El costo económico asumido por sus organizadores, gigantesco, parece irrelevante frente al doloroso costo político, deportivo y social, que ha pagado FIFA durante todo este tiempo. Impugnaciones, destituciones, persecuciones, demandas, juicios, escándalos, acusaciones y alteraciones como la del calendario de competencia para poder jugarlo en las fechas exigidas. Ninguna sede ha gozado de tantas facilidades y protección como Qatar 2022, al extremo de hipotecar la salud del organismo y el orden Internacional del juego. La deuda de los organizadores con el espectáculo será enorme.
Aunque el futbol no dependa de un comité, cualquier cosa que suceda dentro de la cancha, para bien o mal, será imputada a ellos. Por lo pronto, con las eliminatorias en su etapa final y las selecciones favoritas perfiladas, Qatar 2022 por primera vez en una década, empieza a cobrar forma.

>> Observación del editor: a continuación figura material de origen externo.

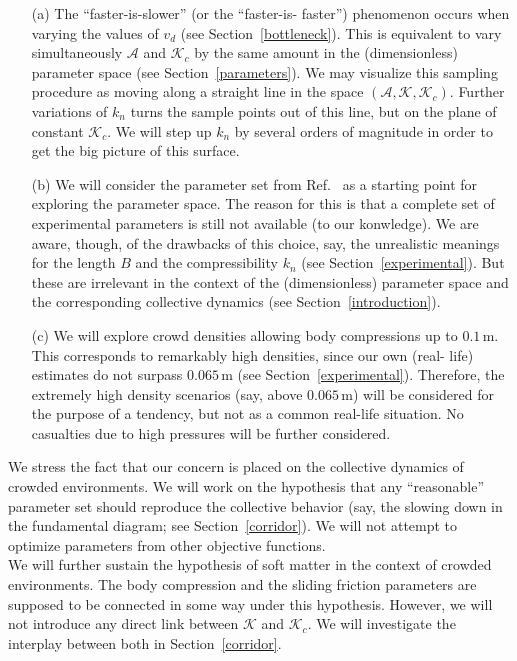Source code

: \documentclass[preprint,12pt]{elsarticle}
\begin{document}
\begin{itemize}  \item[(a)] The ``faster-is-slower'' (or the ``faster-is-
faster'') phenomenon  occurs when varying the values of $v_d$ (see
Section~\ref{bottleneck}). This is  equivalent to vary simultaneously
$\mathcal{A}$ and $\mathcal{K}_c$ by the same  amount in the (dimensionless)
parameter space (see Section~\ref{parameters}). We  may visualize this sampling
procedure as moving along a straight line in the  space
$(\mathcal{A},\mathcal{K},\mathcal{K}_c)$. Further variations of  $k_n$ turns
the sample points out of this line, but on the plane of constant
$\mathcal{K}_c$. We will step up $k_n$ by several orders of magnitude in order
to get the big picture of this surface.

\item[(b)] We will consider the parameter set from Ref.~\cite{helbing_2000}  as
a starting point for exploring the parameter space. The reason for this is  that
a complete set of experimental parameters is still not available (to our
konwledge). We are aware, though, of the drawbacks of this choice, say, the
unrealistic meanings for the length $B$ and the compressibility $k_n$ (see
Section~\ref{experimental}). But these are irrelevant in the context of the
(dimensionless) parameter space and the corresponding collective dynamics (see
Section~\ref{introduction}).

\item[(c)] We will explore crowd densities allowing body compressions up to
$0.1\,$m. This corresponds to remarkably high densities, since our own  (real-
life) estimates do not surpass $0.065\,$m (see  Section~\ref{experimental}).
Therefore, the extremely high density  scenarios (say, above $0.065\,$m) will be
considered for the purpose of a  tendency, but not as a common real-life
situation. No casualties due to high  pressures will be further considered.

\end{itemize}

We stress the fact that our concern is placed on the collective dynamics of
crowded environments. We will work on the hypothesis that any ``reasonable''
parameter set should reproduce the collective behavior (say, the slowing down
in the fundamental diagram; see Section~\ref{corridor}). We will not attempt to
optimize parameters from other objective functions. \\

We will further sustain the hypothesis of soft matter in the context of crowded
environments. The body compression and the sliding friction parameters are
supposed to be connected in some way under this hypothesis. However, we will
not introduce any direct link between $\mathcal{K}$ and $\mathcal{K}_c$. We
will investigate the interplay between both in Section~\ref{corridor}.  \\
\end{document}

El futbol y sus futbolistas es lo único que puede suavizar un Mundial que desde su candidatura ha sido estrambótico. La FIFA y sus socios qataríes necesitan que empiece a hablarse cada vez más del juego, sus emociones, pronósticos y expectativas, archivando con ello una interminable lista de agravios y problemas que hasta ahora, han hecho de su Copa del Mundo, lo menos parecido a una fiesta.
De Qatar se habló demasiado y durante muchos años, antes de poner en juego una pelota. El saldo que dejará este Mundial lo veremos en la próxima Navidad, cuando clubes y Ligas, sobre todo europeas, saquen conclusiones al parar sus campeonatos en seco para reanudarlos un mes después, con escaso margen para sus seleccionados.